#### DATA SHOWN:

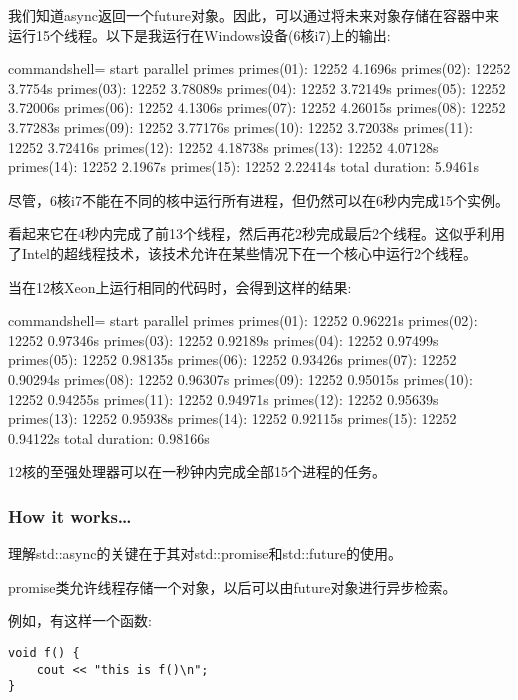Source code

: \begin{itemize}
我们知道async返回一个future对象。因此，可以通过将未来对象存储在容器中来运行15个线程。以下是我运行在Windows设备(6核i7)上的输出:

\begin{tcblisting}{commandshell={}}
start parallel primes
primes(01): 12252 4.1696s
primes(02): 12252 3.7754s
primes(03): 12252 3.78089s
primes(04): 12252 3.72149s
primes(05): 12252 3.72006s
primes(06): 12252 4.1306s
primes(07): 12252 4.26015s
primes(08): 12252 3.77283s
primes(09): 12252 3.77176s
primes(10): 12252 3.72038s
primes(11): 12252 3.72416s
primes(12): 12252 4.18738s
primes(13): 12252 4.07128s
primes(14): 12252 2.1967s
primes(15): 12252 2.22414s
total duration: 5.9461s
\end{tcblisting}

尽管，6核i7不能在不同的核中运行所有进程，但仍然可以在6秒内完成15个实例。

看起来它在4秒内完成了前13个线程，然后再花2秒完成最后2个线程。这似乎利用了Intel的超线程技术，该技术允许在某些情况下在一个核心中运行2个线程。

当在12核Xeon上运行相同的代码时，会得到这样的结果:

\begin{tcblisting}{commandshell={}}
start parallel primes
primes(01): 12252 0.96221s
primes(02): 12252 0.97346s
primes(03): 12252 0.92189s
primes(04): 12252 0.97499s
primes(05): 12252 0.98135s
primes(06): 12252 0.93426s
primes(07): 12252 0.90294s
primes(08): 12252 0.96307s
primes(09): 12252 0.95015s
primes(10): 12252 0.94255s
primes(11): 12252 0.94971s
primes(12): 12252 0.95639s
primes(13): 12252 0.95938s
primes(14): 12252 0.92115s
primes(15): 12252 0.94122s
total duration: 0.98166s
\end{tcblisting}

12核的至强处理器可以在一秒钟内完成全部15个进程的任务。

\end{itemize}

\subsubsection{How it works…}

理解std::async的关键在于其对std::promise和std::future的使用。

promise类允许线程存储一个对象，以后可以由future对象进行异步检索。

例如，有这样一个函数:

\begin{lstlisting}[style=styleCXX]
void f() {
	cout << "this is f()\n";
}
\end{lstlisting}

#### TASK TO COMPLETE:
Which lines above hold the string "lstlisting"? Show each of them.

#### TASK OUTPUT:
\begin{lstlisting}[style=styleCXX]
\end{lstlisting}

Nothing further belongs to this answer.